Bus, boat, boat, boat, another boat, big boat, little boat, tiny boat, back on the big boat, then back on the bus to the ferry boat.
The Mekong delta has a lot of boats! Over the course of the day I think we must have travelled on at least one of every type.
A comical start to the day, a mini-bus picked us up from the agent where we’d booked the tickets, then spent ten to fifteen minutes winding around the block to the real travel agent where everyone had to get off the mini-bus and onto the real coach! I think the second agent was actually closer to where we’d been staying.
An hour or so in the bus and we got to My Tho, out of the bus to wander around the fruit and fish market for half an hour before getting on the first of many boats for a cruise across to Turtle island for lunch in a fruit plantation. Hot and humid — what a surprise!

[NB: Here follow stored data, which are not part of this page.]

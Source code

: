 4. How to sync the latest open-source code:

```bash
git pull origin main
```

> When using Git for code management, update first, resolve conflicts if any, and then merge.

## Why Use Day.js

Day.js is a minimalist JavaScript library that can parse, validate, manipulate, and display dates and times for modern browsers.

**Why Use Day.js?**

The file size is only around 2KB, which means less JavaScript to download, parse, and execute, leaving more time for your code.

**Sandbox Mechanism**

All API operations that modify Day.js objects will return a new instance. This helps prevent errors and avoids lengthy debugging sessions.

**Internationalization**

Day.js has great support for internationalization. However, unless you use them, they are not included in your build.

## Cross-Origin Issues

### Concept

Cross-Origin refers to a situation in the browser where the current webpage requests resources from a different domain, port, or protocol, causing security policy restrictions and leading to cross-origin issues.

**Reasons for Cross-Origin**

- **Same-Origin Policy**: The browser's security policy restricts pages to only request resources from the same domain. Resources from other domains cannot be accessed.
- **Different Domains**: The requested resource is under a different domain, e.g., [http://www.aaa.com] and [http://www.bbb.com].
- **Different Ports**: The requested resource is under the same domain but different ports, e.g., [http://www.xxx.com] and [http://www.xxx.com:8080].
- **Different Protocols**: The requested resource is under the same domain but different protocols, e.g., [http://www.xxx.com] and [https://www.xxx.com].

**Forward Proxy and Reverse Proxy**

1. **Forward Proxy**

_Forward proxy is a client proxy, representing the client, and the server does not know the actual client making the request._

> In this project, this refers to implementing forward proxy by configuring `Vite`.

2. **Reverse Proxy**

Another boat to another island to see coconut candy being made, sweet sticky lumps of it ending up in rice-paper wrappers for the tourists to buy. Then there was banana wine to try — a corrosive home-brew vaguely resembling sake. Some entertainment from a three piece band, then a trip back down the minor canals in the smallest of today’s boats. Four passengers in single file, with a paddler at either end — the two young girls in our boat looked as though this was their first trip at carrying passengers, while the other boats headed off in a straight line down the canal, ours zigzagged slowly from bank to bank, almost ramming a bridge pylon as the girl at the front tried to head around it to the left while the girl at the rear tried to go right. They didn’t tip us out though, so we made it back to the bigger boat for the trip back to rejoin the bus, then by road to Can Tho (even though I think our itinerary says we should go by boat to Can Tho).

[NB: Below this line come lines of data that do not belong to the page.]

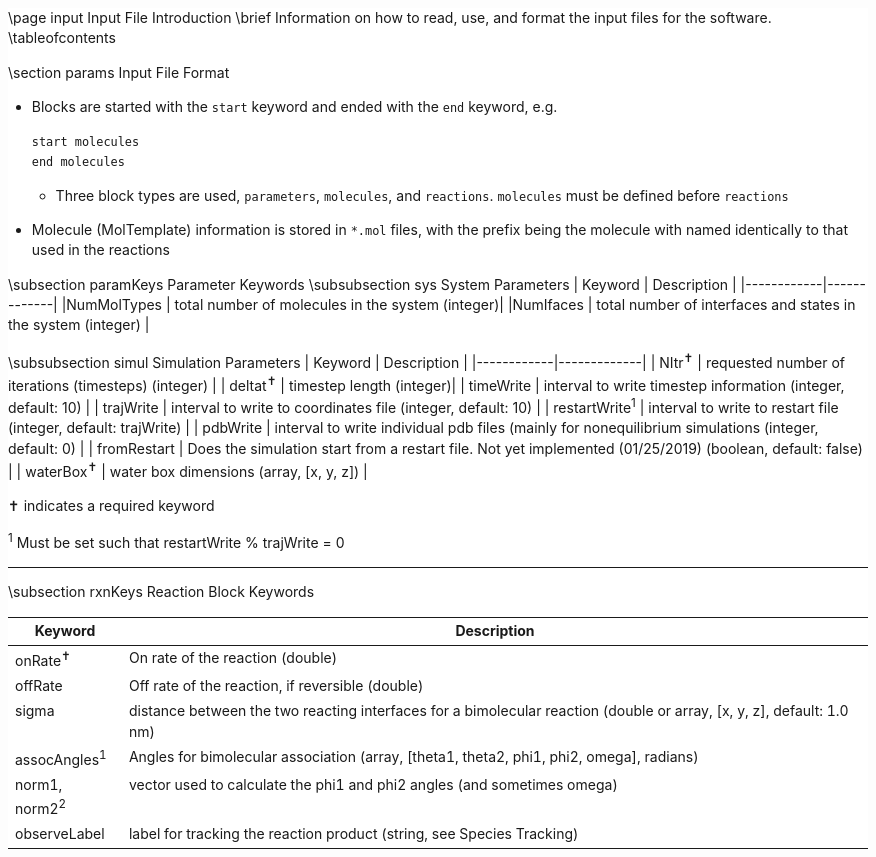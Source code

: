 \page input Input File Introduction
\brief Information on how to read, use, and format the input files for the software.
\tableofcontents

\section params Input File Format
  - Blocks are started with the `start` keyword and ended with the `end` keyword, e.g.

        start molecules
        end molecules

    - Three block types are used, `parameters`, `molecules`, and `reactions`. `molecules` must be defined before `reactions`
  - Molecule (MolTemplate) information is stored in `*.mol` files, with the prefix being the molecule with named identically to that used in the reactions

\subsection paramKeys Parameter Keywords
\subsubsection sys System Parameters
  | Keyword    | Description |
  |------------|-------------|
  |NumMolTypes | total number of molecules in the system (integer)|
  |NumIfaces   | total number of interfaces and states in the system (integer) |

\subsubsection simul Simulation Parameters
  | Keyword    | Description |
  |------------|-------------|
  | NItr<sup>✝</sup> | requested number of iterations (timesteps) (integer) |
  | deltat<sup>✝</sup> | timestep length (integer)|
  | timeWrite | interval to write timestep information (integer, default: 10) |
  | trajWrite | interval to write to coordinates file (integer, default: 10) |
  | restartWrite<sup>1</sup> | interval to write to restart file (integer, default: trajWrite) |
  | pdbWrite | interval to write individual pdb files (mainly for nonequilibrium simulations (integer, default: 0) |
  | fromRestart | Does the simulation start from a restart file. Not yet implemented (01/25/2019) (boolean, default: false) |
  | waterBox<sup>✝</sup> | water box dimensions (array, [x, y, z]) |

✝ indicates a required keyword

<sup>1</sup> Must be set such that restartWrite % trajWrite = 0

---

\subsection rxnKeys Reaction Block Keywords

| Keyword | Description |
|---------|-------------|
| onRate<sup>✝</sup>  | On rate of the reaction (double) |
| offRate | Off rate of the reaction, if reversible (double) |
| sigma | distance between the two reacting interfaces for a bimolecular reaction (double or array, [x, y, z], default: 1.0 nm) |
| assocAngles<sup>1</sup> | Angles for bimolecular association (array, [theta1, theta2, phi1, phi2, omega], radians) |
| norm1, norm2<sup>2</sup> | vector used to calculate the phi1 and phi2 angles (and sometimes omega) |
| observeLabel | label for tracking the reaction product (string, see Species Tracking) |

Staying in a two-star hotel in Can Tho in a window-less brick room. Mosquitoes abound. Most of the group went out to dinner together at a café facing the river, more correctly, facing the enormous statue of Uncle Ho in the park that faces the river. After dinner Jo and I walked along the river bank looking at the lights reflecting in the water and the enormous paddle-wheeler bringing five-star tourists to the hotel complex on the waterfront.